Pick one answer choice and test its first point: compute $-3x+7$ for that x-value and see whether the inequality $y \le$ (that result) is true. If it fails for even one point, that entire answer choice cannot be correct.

Because the inequality is $y \le -3x+7$, points where $y$ is exactly equal to $-3x+7$ do count as solutions. Do not discard points just because $y$ equals $-3x+7$ instead of being smaller.

You do not need to check every point in a table if you already find one that does not satisfy the inequality—cross off that choice and move on to the next.

In Desmos, type y <= -3x + 7. You should see the line $y=-3x+7$ with shading on one side—this shaded region (including the line itself) represents all solutions to the inequality.

For a chosen table, enter each point as its own expression, such as (2,2), (1,5), (0,8) for option A. Desmos will display these as dots on the graph.

Look to see if each dot lies either exactly on the line $y=-3x+7$ or inside the shaded region. If any point is outside the shaded area (above the line), that answer choice is not correct. Repeat this process with the other tables until you find a table where all its points lie in the shaded region or on the boundary line; that table’s pairs are all solutions to the inequality.

An ordered pair $(x,y)$ is a solution to the inequality $y \le -3x+7$ if, when you plug the x-value into $-3x+7$, the resulting value is greater than or equal to the given y-value.

In other words, for each point, compute $-3x+7$ and check whether $y \le -3x+7$.

Option A has points $(2,2)$, $(1,5)$, and $(0,8)$.

• For $(2,2)$:
  $-3(2)+7 = -6+7 = 1$.
  Check: Is $2 \le 1$? No. So $(2,2)$ is not a solution.

Since even one point in the table is not a solution, the entire table for option A cannot be correct.

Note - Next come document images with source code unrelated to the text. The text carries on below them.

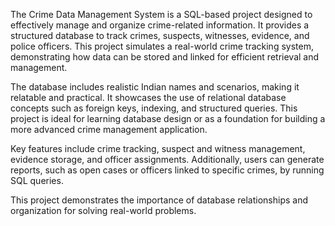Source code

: The Crime Data Management System is a SQL-based project designed to effectively manage and organize crime-related information. It provides a structured database to track crimes, suspects, witnesses, evidence, and police officers. This project simulates a real-world crime tracking system, demonstrating how data can be stored and linked for efficient retrieval and management.  

The database includes realistic Indian names and scenarios, making it relatable and practical. It showcases the use of relational database concepts such as foreign keys, indexing, and structured queries. This project is ideal for learning database design or as a foundation for building a more advanced crime management application.  

Key features include crime tracking, suspect and witness management, evidence storage, and officer assignments. Additionally, users can generate reports, such as open cases or officers linked to specific crimes, by running SQL queries.  

This project demonstrates the importance of database relationships and organization for solving real-world problems.
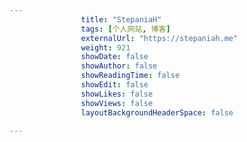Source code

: ---
                title: "StepaniaH"
                tags: [个人网站, 博客]
                externalUrl: "https://stepaniah.me"
                weight: 921
                showDate: false
                showAuthor: false
                showReadingTime: false
                showEdit: false
                showLikes: false
                showViews: false
                layoutBackgroundHeaderSpace: false
                ---


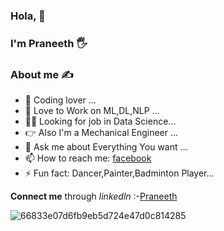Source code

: ### Hola, 👋
### I'm Praneeth :raised_hand_with_fingers_splayed:

### About me :writing_hand:
- 🔭 Coding lover ...
- 🌱 Love to Work on ML,DL,NLP ...
- :man_scientist: Looking for job in Data Science...
- :point_right: Also I'm a Mechanical Engineer ...
- 💬 Ask me about Everything You want ...
- 📫 How to reach me: [facebook](https://www.facebook.com/praneethkumar88/...)
- ⚡ Fun fact: Dancer,Painter,Badminton Player...

__Connect me__ through _linkedln_ :-[Praneeth](https://www.linkedin.com/in/praneeth-kumar-84a15317b)

![66833e07d6fb9eb5d724e47d0c814285](https://user-images.githubusercontent.com/64009514/102066398-c847f780-3e1f-11eb-8cb8-b9e5be919da2.gif)
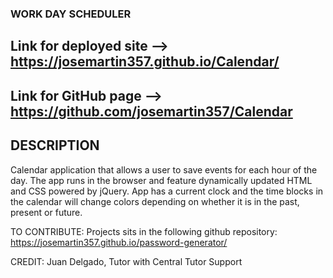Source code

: ### WORK DAY SCHEDULER ###

## Link for deployed site --> https://josemartin357.github.io/Calendar/
## Link for GitHub page --> https://github.com/josemartin357/Calendar


## DESCRIPTION
Calendar application that allows a user to save events for each hour of the day. The app runs in the browser and feature dynamically updated HTML and CSS powered by jQuery.
App has a current clock and the time blocks in the calendar will change colors depending on whether it is in the past, present or future.

TO CONTRIBUTE: Projects sits in the following github repository: https://josemartin357.github.io/password-generator/

CREDIT: Juan Delgado, Tutor with Central Tutor Support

Option B has $(2,4)$, $(-1,7)$, and $(3,-3)$.

• For $(2,4)$:
  $-3(2)+7 = 1$.
  Check: Is $4 \le 1$? No. So option B is eliminated.

Option D has $(2,3)$, $(-1,10)$, and $(4,-6)$.

• For $(2,3)$:
  $-3(2)+7 = 1$.
  Check: Is $3 \le 1$? No. So option D is also eliminated.

So far, none of these tables have all their points satisfying the inequality.

Option C has $(2,1)$, $(0,7)$, and $(3,-2)$.

• For $(2,1)$:
  $-3(2)+7 = -6+7 = 1$.
  Check: Is $1 \le 1$? Yes.
• For $(0,7)$:
  $-3(0)+7 = 0+7 = 7$.
  Check: Is $7 \le 7$? Yes.
• For $(3,-2)$:
  $-3(3)+7 = -9+7 = -2$.
  Check: Is $-2 \le -2$? Yes.

All three ordered pairs in this table satisfy $y \le -3x+7$, so choice C is the correct answer.